• [What to work on]: In the material below, find every line with "Integration" and pull it out.

• [Extracted records]:

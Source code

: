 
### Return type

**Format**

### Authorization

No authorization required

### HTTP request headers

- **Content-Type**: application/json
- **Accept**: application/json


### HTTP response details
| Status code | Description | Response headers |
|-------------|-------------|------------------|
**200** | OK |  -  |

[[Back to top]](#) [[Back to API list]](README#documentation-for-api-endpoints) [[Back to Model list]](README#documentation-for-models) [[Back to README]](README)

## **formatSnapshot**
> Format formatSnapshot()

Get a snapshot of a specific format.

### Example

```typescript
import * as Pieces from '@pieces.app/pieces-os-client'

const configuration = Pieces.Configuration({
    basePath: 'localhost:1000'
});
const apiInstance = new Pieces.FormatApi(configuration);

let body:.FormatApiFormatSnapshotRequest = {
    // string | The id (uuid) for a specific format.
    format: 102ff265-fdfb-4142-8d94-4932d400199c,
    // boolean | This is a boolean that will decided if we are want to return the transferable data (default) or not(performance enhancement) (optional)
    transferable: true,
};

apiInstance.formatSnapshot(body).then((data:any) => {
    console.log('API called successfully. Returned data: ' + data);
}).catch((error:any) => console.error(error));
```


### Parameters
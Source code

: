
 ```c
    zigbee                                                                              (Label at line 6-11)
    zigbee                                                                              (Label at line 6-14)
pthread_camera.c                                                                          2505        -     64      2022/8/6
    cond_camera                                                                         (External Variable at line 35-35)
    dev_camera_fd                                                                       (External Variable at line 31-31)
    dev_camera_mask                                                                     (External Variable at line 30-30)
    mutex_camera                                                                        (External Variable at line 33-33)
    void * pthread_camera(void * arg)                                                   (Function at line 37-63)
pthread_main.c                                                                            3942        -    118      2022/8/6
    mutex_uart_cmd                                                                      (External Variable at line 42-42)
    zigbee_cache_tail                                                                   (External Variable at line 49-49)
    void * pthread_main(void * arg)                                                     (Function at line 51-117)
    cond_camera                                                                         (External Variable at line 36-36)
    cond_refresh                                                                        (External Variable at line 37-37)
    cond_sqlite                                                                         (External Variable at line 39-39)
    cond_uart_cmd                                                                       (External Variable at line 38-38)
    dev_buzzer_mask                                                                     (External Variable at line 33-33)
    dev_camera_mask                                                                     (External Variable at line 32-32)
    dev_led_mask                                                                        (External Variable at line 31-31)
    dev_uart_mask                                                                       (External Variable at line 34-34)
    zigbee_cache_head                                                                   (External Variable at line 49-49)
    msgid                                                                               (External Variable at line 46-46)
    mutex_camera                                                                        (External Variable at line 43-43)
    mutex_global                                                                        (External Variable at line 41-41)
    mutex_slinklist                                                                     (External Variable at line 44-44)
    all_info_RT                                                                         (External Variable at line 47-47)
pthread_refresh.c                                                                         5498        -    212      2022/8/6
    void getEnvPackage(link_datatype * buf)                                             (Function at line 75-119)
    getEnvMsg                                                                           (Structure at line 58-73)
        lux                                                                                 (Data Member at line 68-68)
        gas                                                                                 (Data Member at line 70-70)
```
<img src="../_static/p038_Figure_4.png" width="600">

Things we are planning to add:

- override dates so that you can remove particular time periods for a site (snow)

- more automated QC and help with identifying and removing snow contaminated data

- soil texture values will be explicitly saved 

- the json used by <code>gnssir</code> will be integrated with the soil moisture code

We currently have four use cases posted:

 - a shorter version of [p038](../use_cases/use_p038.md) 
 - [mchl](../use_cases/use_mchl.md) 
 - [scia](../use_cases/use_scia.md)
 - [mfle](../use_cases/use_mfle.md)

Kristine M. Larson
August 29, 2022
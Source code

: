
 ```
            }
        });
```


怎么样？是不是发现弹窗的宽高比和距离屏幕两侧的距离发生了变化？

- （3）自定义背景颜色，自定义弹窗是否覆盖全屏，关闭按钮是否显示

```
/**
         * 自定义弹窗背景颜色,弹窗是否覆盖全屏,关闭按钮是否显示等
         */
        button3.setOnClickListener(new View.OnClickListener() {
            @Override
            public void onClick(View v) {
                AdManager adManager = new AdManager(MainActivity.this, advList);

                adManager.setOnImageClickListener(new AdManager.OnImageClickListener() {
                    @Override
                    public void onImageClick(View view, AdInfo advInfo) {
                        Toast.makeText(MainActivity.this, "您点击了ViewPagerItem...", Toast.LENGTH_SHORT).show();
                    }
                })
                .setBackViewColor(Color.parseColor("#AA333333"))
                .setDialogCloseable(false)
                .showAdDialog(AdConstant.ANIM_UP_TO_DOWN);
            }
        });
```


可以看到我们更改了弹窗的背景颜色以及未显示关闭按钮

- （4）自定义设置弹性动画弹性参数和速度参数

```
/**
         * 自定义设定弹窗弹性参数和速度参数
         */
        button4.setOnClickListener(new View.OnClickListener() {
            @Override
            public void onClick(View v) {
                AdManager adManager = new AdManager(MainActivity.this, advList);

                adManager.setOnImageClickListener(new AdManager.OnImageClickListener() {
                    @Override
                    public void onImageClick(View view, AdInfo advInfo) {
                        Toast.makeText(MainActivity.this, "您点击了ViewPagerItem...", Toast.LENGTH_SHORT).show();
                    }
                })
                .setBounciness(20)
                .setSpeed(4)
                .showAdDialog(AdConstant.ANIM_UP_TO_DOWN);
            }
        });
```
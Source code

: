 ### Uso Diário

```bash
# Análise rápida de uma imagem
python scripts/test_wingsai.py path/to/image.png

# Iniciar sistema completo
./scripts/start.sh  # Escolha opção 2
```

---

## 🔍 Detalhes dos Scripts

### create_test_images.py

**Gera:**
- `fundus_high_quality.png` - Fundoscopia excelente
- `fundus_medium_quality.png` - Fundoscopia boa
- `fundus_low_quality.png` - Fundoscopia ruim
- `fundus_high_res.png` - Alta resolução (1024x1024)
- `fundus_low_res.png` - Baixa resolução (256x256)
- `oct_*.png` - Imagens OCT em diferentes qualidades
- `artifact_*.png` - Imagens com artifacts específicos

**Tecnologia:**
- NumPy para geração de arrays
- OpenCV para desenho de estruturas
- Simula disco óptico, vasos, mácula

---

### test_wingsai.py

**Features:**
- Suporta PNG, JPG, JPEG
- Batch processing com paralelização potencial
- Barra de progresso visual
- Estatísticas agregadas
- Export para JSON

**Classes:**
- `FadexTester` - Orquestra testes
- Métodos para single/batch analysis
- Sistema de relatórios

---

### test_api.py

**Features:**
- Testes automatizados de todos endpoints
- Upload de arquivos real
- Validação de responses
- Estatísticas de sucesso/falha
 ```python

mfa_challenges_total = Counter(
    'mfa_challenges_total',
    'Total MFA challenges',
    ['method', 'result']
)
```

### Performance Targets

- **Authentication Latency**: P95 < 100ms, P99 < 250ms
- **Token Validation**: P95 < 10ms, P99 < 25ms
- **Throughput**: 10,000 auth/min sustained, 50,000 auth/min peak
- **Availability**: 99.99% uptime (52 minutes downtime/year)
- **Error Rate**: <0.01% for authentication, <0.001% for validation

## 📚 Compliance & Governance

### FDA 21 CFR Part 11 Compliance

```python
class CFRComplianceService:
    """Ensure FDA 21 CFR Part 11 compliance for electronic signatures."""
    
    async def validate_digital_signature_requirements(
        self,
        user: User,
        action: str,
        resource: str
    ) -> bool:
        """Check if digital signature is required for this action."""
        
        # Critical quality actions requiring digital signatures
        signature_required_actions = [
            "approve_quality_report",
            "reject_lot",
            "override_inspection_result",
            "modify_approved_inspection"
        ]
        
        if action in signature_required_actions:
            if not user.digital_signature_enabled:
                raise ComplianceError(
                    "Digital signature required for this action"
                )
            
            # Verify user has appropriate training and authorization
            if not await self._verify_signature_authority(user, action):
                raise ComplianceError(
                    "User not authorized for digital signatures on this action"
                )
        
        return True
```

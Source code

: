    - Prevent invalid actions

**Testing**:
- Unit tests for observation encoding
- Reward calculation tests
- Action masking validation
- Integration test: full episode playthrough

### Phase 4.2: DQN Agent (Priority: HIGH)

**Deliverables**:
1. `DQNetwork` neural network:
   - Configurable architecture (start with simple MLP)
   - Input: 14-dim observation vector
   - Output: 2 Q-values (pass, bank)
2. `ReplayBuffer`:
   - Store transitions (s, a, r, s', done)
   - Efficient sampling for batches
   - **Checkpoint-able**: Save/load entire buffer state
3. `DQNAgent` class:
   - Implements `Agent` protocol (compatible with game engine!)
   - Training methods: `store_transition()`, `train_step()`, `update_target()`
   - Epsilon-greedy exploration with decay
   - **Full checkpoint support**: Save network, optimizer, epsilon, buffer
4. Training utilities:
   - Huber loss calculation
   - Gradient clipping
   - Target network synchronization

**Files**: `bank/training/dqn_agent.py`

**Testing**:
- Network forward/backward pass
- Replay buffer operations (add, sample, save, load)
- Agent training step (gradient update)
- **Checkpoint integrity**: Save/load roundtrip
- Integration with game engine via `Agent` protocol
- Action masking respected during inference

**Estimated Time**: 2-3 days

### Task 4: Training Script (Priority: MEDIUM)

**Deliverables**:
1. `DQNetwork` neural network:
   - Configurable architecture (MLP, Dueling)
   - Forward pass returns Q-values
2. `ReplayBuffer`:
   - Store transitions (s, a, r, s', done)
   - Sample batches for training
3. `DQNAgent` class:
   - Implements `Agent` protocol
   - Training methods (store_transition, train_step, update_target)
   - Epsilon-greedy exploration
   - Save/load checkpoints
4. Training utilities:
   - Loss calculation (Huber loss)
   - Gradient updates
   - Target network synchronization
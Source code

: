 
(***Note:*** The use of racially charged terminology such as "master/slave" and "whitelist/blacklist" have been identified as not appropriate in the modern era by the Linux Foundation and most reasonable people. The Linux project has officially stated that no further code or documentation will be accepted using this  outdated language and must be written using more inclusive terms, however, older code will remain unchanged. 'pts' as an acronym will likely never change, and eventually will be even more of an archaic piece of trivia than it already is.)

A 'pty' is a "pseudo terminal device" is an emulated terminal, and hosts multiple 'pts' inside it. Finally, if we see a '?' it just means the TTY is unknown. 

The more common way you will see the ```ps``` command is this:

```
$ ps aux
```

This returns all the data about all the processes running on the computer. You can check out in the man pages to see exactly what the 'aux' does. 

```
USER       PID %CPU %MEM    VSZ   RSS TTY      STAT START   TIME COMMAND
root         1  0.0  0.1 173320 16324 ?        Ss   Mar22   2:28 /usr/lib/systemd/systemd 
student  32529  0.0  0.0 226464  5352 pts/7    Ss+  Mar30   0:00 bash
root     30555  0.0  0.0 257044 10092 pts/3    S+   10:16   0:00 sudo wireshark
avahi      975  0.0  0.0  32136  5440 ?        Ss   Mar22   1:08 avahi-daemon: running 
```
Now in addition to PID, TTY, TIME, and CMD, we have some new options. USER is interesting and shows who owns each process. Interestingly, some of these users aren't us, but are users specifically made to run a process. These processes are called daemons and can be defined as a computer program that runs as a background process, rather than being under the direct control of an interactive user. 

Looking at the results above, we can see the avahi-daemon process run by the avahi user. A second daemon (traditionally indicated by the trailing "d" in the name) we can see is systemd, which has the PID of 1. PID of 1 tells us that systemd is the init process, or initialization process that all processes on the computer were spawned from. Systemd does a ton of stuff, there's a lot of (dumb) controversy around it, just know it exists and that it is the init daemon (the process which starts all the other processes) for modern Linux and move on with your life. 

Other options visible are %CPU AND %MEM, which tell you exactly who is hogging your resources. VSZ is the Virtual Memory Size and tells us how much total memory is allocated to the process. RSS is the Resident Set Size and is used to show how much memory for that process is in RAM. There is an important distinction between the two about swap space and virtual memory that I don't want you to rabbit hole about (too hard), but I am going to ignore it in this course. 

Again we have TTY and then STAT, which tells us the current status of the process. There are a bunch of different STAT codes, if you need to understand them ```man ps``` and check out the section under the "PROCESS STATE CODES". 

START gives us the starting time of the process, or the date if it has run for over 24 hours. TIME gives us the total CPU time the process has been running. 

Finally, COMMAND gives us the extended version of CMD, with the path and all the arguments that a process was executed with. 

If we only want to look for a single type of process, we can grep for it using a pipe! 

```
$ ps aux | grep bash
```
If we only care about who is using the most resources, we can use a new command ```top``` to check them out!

• [Solution below]:
- Integration test: full episode playthrough
- Integration with game engine via `Agent` protocol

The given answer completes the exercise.